Following a farcical electors meeting on January 23 when more than 600 people were sent home without being able to cast a vote, the council has been sending out voting slips to those who registered on the night. The slips ask if they support the wave park group getting a lease on Tompkins Park.

However, the Herald has fielded numerous calls from both supporters and opponents claiming there’d been a hiccup in receiving their ballots or they’d attended on the night but for a variety of reasons didn’t get registered.

Stephen Robertson says he was a fan of the wave park until he discovered how much of Tompkins Park it would take up. Concerned about losing the green space, he and his family attended the electors meeting.

But while the others received their ballots, he didn’t. When he contacted the council, it turns out because he and another family member share the same first initials, council officers thought someone had goofed up and struck one name off the list.

“They did send me out another one, but the covering letter is addressed to a Mr Lyle Underwood,” Mr Robertson said in disgust.

“If I hadn’t been pro-active I wouldn’t have received my ballot, and then they couldn’t get their facts correct.”

Long-time Alfred Cove resident Marie Finucane supports the wave park, although that’s tempered by her respect for the Swan Estuary Reserves Action Group and its concerns about the facility’s impact on the adjacent bird sanctuary. She says most of her friends are opposed and she’s expecting some ribbing once they find out about her views.

Slip inside

Ms Finucane, who still remembers Atwell House as a dairy and her brother building bikes from parts salvaged at the old tip at the end of Norma Road (east of the proposal), says while she managed to slip inside the meeting because of a disability, her daughter and son-in-law had to stay outside. When it became obvious there wouldn’t be a vote, they left. They reported others with budding surfers still in their pram joined them because they needed to get home. They weren’t aware at the time that names were being collected for the ballot.

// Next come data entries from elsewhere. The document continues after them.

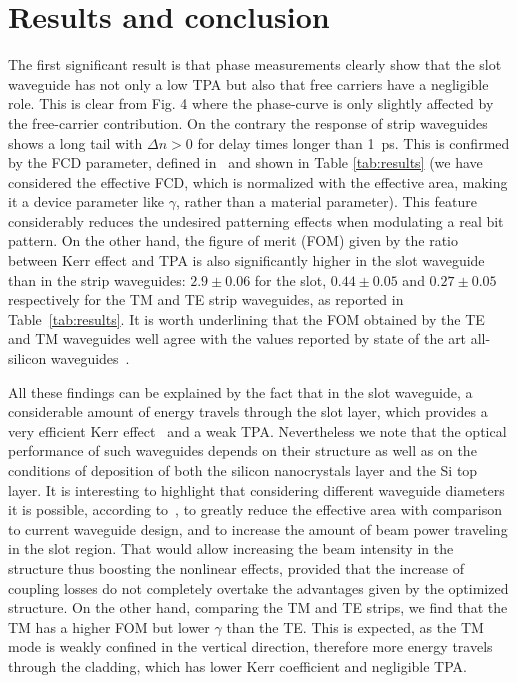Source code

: \documentclass[10pt,letterpaper]{article}
\begin{document}
\section{Results and conclusion}
The first significant result is that phase measurements clearly show that the slot waveguide has not only a low TPA but also that free carriers have a negligible role. This is clear from Fig. 4 where the phase-curve is only slightly affected by the free-carrier contribution. On the contrary the response of strip waveguides shows a long tail with $\Delta n >0$ for delay times longer than 1~ps. This is confirmed by the FCD parameter, defined in~\cite{Lin2007} and shown in Table \ref{tab:results} (we have considered the effective FCD, which is normalized with the effective area, making it a device parameter like $\gamma$, rather than a material parameter). This feature considerably reduces the undesired patterning effects when modulating a real bit pattern. On the other hand, the figure of merit (FOM) given by the ratio between Kerr effect and TPA is also significantly higher in the slot waveguide than in the strip waveguides: $2.9\pm 0.06$ for the slot, $0.44 \pm 0.05$ and $0.27 \pm 0.05$ respectively for 
the TM and TE strip waveguides, as reported in Table~\ref{tab:results}. It is worth underlining that the FOM obtained by the TE and TM waveguides well agree with the values reported by state of the art all-silicon waveguides~\cite{Koos2007a}.

All these findings can be explained by the fact that in the slot waveguide, a considerable amount of energy travels through the slot layer, which provides a very efficient Kerr effect~\cite{Trita2011} and a weak TPA. Nevertheless we note that the optical performance of such waveguides depends on their structure as well as on the conditions of deposition of both the silicon nanocrystals layer and the Si top layer. It is interesting to highlight that considering different waveguide diameters it is possible, according to~\cite{Rukhlenko2012}, to greatly reduce the effective area with comparison to current waveguide design, and to increase the amount of beam power traveling in the slot region. That would allow increasing the beam intensity in the structure thus boosting the nonlinear effects, provided that the increase of coupling losses do not completely overtake the advantages given by the optimized structure. On the other hand, comparing the TM and TE strips, we find that the TM has a higher FOM but lower $\gamma$ than the TE. This is expected, as the TM mode is weakly confined in the vertical direction, therefore more energy travels through the cladding, which has lower Kerr coefficient and negligible TPA.
\end{document}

Wave Park Group says its also fielded “many unsolicited emails” of a similar nature.

“Some said they were at the meeting, but when things started going downhill and it appeared that a fair voting process would be impossible, they left,” said Sasha Jones, director of the company’s PR consultants Blue Dog Communications.

“Others said they were en route, but had phone calls from others there saying that it was such a circus and they shouldn’t bother, because surely a vote wouldn’t be cast under these circumstances.

“If the council want to truly understand the community’s view, then this process is unfair and incorrect.”

The lease was the main item on Tuesday’s agenda briefing forum at Melville council, and the Alfred Cove Action Group is crying foul.

Denied an opportunity to address the meeting, the group says council staff also misrepresented their submissions so councillors are being denied access to all the facts.

ACAG member David Maynier says single-line electronic submissions generated in favour of the proposal were given equal weight to considered statements made by opponents.

“The city provided a bland list of issues for and against the wave park, omitting many major issues from the against list, especially any (and there were many of these) that may have implied criticism of the city management of the project to date,” Mr Maynier said.